Input data Block Start

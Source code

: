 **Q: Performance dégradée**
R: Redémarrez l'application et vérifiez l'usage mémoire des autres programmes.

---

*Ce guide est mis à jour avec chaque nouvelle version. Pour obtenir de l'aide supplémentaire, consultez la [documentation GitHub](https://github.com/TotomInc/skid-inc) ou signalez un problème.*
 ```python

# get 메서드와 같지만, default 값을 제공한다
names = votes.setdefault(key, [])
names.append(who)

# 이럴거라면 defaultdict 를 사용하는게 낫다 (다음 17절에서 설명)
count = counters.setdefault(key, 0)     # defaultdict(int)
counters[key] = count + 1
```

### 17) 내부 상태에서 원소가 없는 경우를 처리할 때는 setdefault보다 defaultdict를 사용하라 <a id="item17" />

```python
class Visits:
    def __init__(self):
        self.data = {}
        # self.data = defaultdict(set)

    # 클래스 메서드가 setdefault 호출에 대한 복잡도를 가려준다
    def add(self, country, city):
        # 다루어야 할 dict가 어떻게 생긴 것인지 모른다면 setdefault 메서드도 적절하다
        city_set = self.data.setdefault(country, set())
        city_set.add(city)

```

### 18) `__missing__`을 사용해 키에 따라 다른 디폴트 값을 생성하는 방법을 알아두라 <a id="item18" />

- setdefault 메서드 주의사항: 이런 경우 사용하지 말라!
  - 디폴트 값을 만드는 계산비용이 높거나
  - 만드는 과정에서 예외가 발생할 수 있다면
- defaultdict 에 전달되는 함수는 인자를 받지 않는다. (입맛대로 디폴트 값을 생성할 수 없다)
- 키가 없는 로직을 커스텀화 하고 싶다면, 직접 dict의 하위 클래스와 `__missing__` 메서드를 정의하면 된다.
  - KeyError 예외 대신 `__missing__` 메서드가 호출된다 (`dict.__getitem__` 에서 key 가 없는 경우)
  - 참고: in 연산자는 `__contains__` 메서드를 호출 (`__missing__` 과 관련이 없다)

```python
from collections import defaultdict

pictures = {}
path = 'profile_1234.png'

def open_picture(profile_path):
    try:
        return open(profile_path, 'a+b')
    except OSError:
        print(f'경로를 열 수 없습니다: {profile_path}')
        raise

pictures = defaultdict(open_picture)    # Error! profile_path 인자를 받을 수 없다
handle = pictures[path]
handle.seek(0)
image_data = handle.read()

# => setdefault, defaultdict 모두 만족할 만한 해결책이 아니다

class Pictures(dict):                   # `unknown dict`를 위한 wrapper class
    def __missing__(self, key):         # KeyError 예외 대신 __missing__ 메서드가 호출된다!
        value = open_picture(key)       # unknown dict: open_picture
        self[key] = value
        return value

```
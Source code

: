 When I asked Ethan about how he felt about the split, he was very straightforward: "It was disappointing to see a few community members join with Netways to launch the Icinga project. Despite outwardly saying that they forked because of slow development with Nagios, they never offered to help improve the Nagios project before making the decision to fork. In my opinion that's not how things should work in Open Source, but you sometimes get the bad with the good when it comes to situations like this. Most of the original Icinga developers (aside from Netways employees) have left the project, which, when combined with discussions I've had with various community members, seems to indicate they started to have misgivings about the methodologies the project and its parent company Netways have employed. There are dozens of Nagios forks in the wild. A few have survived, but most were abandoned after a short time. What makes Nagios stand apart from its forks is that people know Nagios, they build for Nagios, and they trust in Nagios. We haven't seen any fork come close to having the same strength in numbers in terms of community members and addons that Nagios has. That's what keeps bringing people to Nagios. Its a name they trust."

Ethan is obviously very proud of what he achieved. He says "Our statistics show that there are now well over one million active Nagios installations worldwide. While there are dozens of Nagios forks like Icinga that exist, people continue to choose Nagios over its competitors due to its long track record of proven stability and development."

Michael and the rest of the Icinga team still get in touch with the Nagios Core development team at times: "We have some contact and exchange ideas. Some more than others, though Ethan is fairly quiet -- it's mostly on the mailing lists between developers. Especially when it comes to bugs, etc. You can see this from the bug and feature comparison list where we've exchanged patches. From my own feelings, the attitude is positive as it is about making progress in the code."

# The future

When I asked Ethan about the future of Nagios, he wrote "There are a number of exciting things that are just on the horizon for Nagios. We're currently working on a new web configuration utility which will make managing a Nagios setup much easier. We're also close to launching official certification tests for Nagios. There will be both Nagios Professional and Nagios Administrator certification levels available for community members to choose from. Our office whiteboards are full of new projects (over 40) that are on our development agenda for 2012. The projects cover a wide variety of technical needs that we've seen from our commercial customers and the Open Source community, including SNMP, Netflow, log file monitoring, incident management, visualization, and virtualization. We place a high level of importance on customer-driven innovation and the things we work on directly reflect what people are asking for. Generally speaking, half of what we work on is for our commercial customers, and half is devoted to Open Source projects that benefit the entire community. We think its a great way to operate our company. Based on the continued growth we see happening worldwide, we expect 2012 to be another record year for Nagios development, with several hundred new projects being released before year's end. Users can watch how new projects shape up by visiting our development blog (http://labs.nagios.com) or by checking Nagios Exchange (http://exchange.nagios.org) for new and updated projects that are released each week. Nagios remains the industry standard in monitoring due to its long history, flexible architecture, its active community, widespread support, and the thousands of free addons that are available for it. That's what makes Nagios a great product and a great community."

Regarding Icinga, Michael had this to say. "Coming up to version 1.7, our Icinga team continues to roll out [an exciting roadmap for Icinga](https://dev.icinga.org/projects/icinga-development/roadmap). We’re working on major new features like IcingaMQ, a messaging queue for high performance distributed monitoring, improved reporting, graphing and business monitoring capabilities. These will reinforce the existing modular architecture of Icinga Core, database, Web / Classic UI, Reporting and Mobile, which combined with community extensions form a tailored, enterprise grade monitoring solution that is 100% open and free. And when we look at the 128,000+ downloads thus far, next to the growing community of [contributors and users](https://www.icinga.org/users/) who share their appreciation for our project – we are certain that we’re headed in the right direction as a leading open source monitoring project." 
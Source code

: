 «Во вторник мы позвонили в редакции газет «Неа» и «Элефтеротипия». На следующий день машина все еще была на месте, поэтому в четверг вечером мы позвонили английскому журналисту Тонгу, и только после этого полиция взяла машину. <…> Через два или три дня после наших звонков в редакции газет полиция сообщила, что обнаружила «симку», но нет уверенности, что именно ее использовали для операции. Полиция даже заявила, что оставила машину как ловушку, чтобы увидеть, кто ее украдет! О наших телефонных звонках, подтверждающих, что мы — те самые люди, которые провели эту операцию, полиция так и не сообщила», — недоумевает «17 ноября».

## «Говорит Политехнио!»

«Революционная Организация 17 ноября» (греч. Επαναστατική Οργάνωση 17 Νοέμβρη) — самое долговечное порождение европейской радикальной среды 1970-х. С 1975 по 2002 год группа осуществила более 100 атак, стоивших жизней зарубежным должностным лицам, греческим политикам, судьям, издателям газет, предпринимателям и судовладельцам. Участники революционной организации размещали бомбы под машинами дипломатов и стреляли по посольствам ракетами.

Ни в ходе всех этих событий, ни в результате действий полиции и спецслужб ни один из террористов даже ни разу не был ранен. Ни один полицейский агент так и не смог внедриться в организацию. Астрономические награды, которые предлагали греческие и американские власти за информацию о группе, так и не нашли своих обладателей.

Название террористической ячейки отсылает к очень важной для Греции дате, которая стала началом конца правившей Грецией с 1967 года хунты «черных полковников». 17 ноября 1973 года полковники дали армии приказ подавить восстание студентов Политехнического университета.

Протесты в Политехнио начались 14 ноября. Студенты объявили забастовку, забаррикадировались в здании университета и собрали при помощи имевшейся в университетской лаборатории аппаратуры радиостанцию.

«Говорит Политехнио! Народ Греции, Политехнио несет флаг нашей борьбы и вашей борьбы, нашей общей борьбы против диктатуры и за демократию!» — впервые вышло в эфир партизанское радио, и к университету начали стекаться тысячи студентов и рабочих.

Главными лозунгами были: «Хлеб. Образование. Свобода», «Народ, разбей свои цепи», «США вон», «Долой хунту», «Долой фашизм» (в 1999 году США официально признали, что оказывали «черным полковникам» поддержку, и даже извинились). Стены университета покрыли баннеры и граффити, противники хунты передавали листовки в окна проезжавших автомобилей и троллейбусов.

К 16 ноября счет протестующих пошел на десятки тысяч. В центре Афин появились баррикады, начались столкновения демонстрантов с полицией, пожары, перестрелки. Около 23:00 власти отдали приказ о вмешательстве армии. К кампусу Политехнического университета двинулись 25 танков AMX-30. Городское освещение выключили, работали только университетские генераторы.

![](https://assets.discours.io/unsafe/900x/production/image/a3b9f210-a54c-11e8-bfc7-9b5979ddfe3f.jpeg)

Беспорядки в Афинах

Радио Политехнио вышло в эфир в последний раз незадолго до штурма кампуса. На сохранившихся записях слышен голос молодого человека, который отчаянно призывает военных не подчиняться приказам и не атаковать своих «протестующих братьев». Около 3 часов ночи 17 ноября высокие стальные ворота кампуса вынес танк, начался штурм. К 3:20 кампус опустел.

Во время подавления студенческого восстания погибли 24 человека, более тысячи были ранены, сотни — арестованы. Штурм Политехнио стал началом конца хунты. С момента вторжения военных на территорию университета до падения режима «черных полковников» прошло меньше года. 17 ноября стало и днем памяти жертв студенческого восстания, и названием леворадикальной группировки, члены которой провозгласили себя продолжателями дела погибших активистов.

Input data Block End

**About this exercise**. Report the lines above that have the word "handle" in them.

**Solution for this problem**.
handle = pictures[path]
handle.seek(0)
image_data = handle.read()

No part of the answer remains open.